Paisagens da Nova Zelândia – Post convidado

Texto e fotos: Célia Mendes*

Costumo dizer que é fácil tirar boas fotografias de paisagens na Nova Zelândia. A beleza é tanta que é difícil não a captar. É um país de facto lindíssimo e que já considero uma das minhas pátrias: tenho-lhe um amor que normalmente só se reserva às paisagens da nossa infância.

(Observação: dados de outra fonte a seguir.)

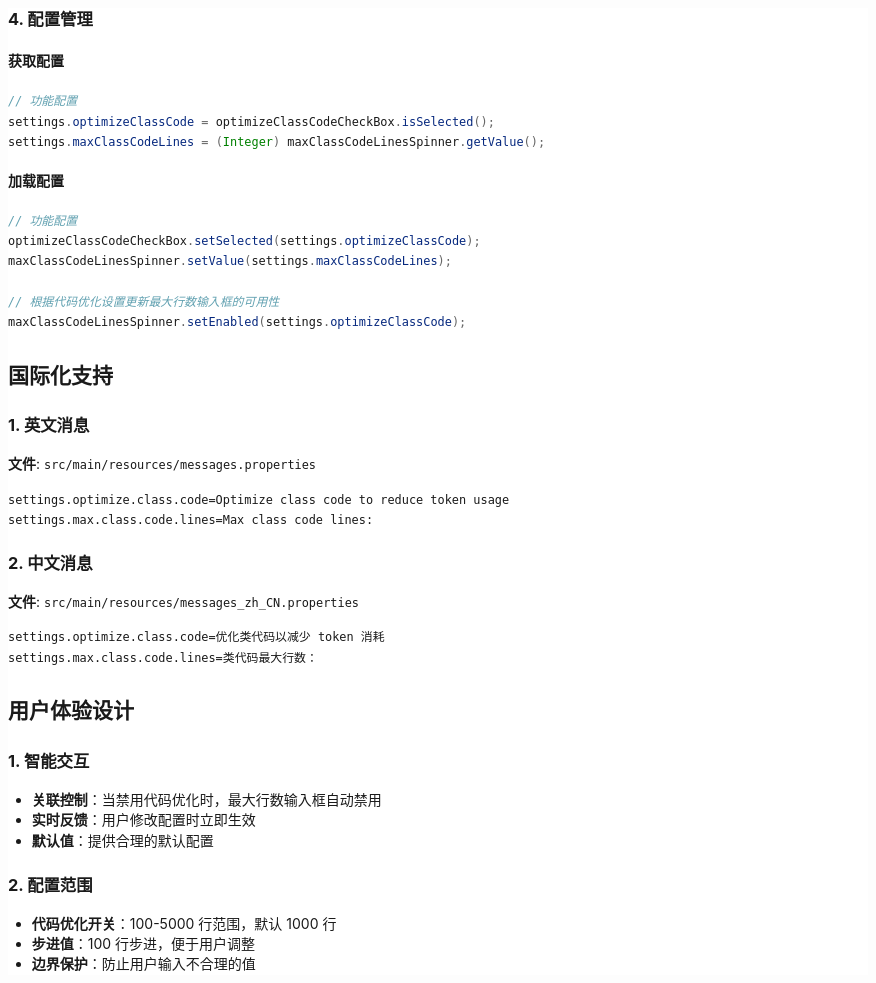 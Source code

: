 ### 4. 配置管理

#### 获取配置

```java
// 功能配置
settings.optimizeClassCode = optimizeClassCodeCheckBox.isSelected();
settings.maxClassCodeLines = (Integer) maxClassCodeLinesSpinner.getValue();
```

#### 加载配置

```java
// 功能配置
optimizeClassCodeCheckBox.setSelected(settings.optimizeClassCode);
maxClassCodeLinesSpinner.setValue(settings.maxClassCodeLines);

// 根据代码优化设置更新最大行数输入框的可用性
maxClassCodeLinesSpinner.setEnabled(settings.optimizeClassCode);
```

## 国际化支持

### 1. 英文消息

**文件**: `src/main/resources/messages.properties`

```properties
settings.optimize.class.code=Optimize class code to reduce token usage
settings.max.class.code.lines=Max class code lines:
```

### 2. 中文消息

**文件**: `src/main/resources/messages_zh_CN.properties`

```properties
settings.optimize.class.code=优化类代码以减少 token 消耗
settings.max.class.code.lines=类代码最大行数：
```

## 用户体验设计

### 1. 智能交互

- **关联控制**：当禁用代码优化时，最大行数输入框自动禁用
- **实时反馈**：用户修改配置时立即生效
- **默认值**：提供合理的默认配置

### 2. 配置范围

- **代码优化开关**：100-5000 行范围，默认 1000 行
- **步进值**：100 行步进，便于用户调整
- **边界保护**：防止用户输入不合理的值
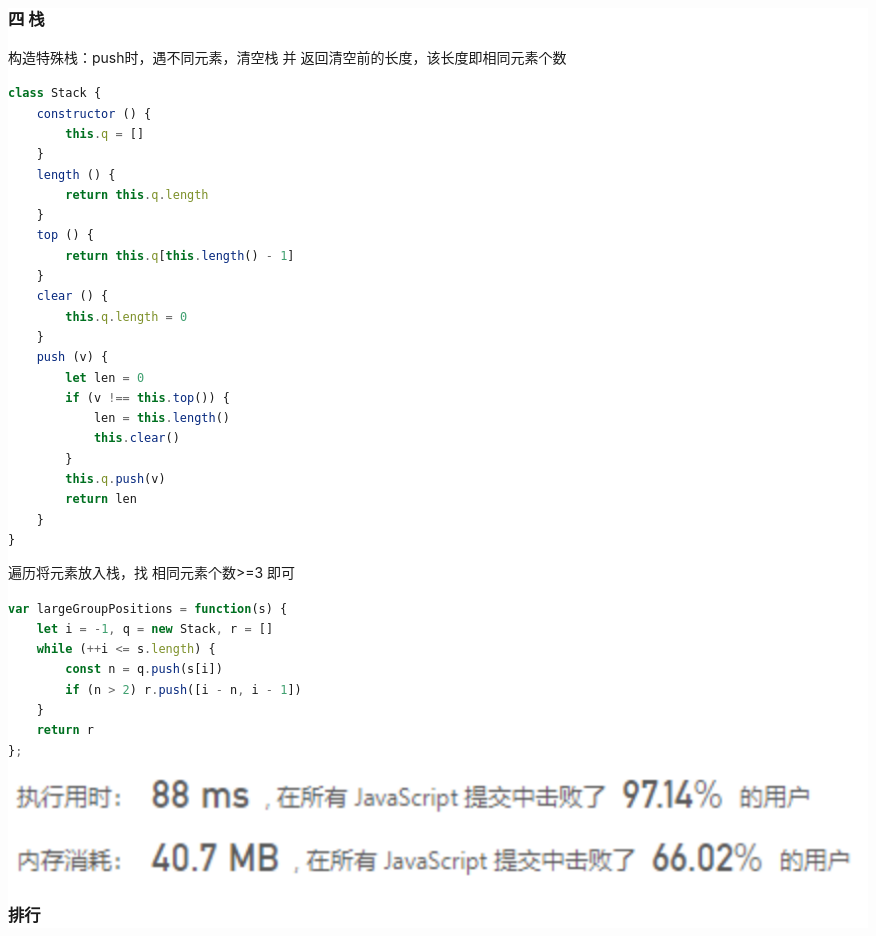 ### 四 栈

构造特殊栈：push时，遇不同元素，清空栈 并 返回清空前的长度，该长度即相同元素个数

```javascript
class Stack {
    constructor () {
        this.q = []
    } 
    length () {
        return this.q.length
    }
    top () {
        return this.q[this.length() - 1]
    }
    clear () {
        this.q.length = 0
    }
    push (v) {
        let len = 0
        if (v !== this.top()) {
            len = this.length()
            this.clear()
        }
        this.q.push(v)
        return len
    }
}
```

遍历将元素放入栈，找 相同元素个数>=3 即可

```javascript
var largeGroupPositions = function(s) {
    let i = -1, q = new Stack, r = []
    while (++i <= s.length) {
        const n = q.push(s[i])
        if (n > 2) r.push([i - n, i - 1])
    }
    return r
};
```

![image-20210105222307791](image-20210105222307791.png)

### 排行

Montanha Longslip, Lindis Pass. Foto: Célia Mendes

Se em todo o país vivem 4,4 milhões de pessoas – numa área três vezes maior do que Portugal –, na ilha Sul, onde vivo, e que é duas vezes maior que a ilha Norte, vivem apenas um milhão de pessoas. Um milhão de pessoas e 20 e tal milhões de ovelhas! Sim, é difícil tirar uma fotografia na Nova Zelândia que não contenha uma ovelhita!

Otago. Foto: Célia Mendes

A Nova Zelândia vende uma imagem de país “verde”, mas a verdade é que ainda tem muito caminho por andar no que diz respeito à protecção do ambiente e dos recursos naturais. Mas esta imagem é fácil de vender dada a baixa densidade populacional, principalmente na ilha Sul. O facto de serem poucos os humanos nesta ilha tem permitido que muita da sua área se tenha mantido intacta. É fácil encontrar sítios na Nova Zelândia sem postes de alta tensão, estradas ou qualquer outro vestígio humano.

Monte Sommers. Foto: Célia Mendes

Fazer caminhadas de vários dias é praticamente um desporto nacional, e um que pratico. Comecei a fotografar paisagem durante estas caminhadas.

Lago Mavora. Foto: Célia Mendes

Levo sempre a câmara comigo – para mim, sem fotografia, as caminhadas não fazem tanto sentido, para mim. Até quando compro uma lente nova ou um tripé faço-o sempre a pensar na melhor opção para levar numa caminhada – equipamento que seja versátil, leve e prático.

Glenorchy. Foto: Célia Mendes

A Nova Zelândia não tem, talvez, a variedade de paisagens que se encontra em países como os Estados Unidos ou a Venezuela, mas as que tem são de cortar a respiração – ou de fazer com que respiremos fundo e absorvamos para lá do que os olhos podem fazer.

Lago Ohau. Foto: Célia Mendes

Não é que não haja variedade – porque a há: desde fiordes fantásticos a glaciares majestosos aos quais se chega a pé, de planícies a perder de vista a montanhas com picos eternamente cobertos de neve e gelo.

Twizel. Foto: Célia Mendes

Há paisagens de uma beleza quase brutal, que se impõe de forma dramática, como a das montanhas da Fiordland; outras de montanhas e lagos com histórias de gigantes Maori adormecidos;

Lago Ohau. Foto: Célia Mendes

há paisagens de colinas ondulantes, que nos deleitam numa sensação de paz indescritível; há paisagens de selva tropical, com água a escorrer a jorros pelas encostas das montanhas abaixo

Lammermoor. Foto: Célia Mendes

há paisagens cobertas de tussocks (uma planta local que é melhor descrita como tufos de uma erva alta e fina), que nos transmitem uma sensação quase táctil de veludo.

Lindis Pass. Foto: Célia Mendes

São estas sensações, estas histórias que a Nova Zelândia me conta cada vez que olho para ela, que tento passar através dos “olhos” da minha câmara.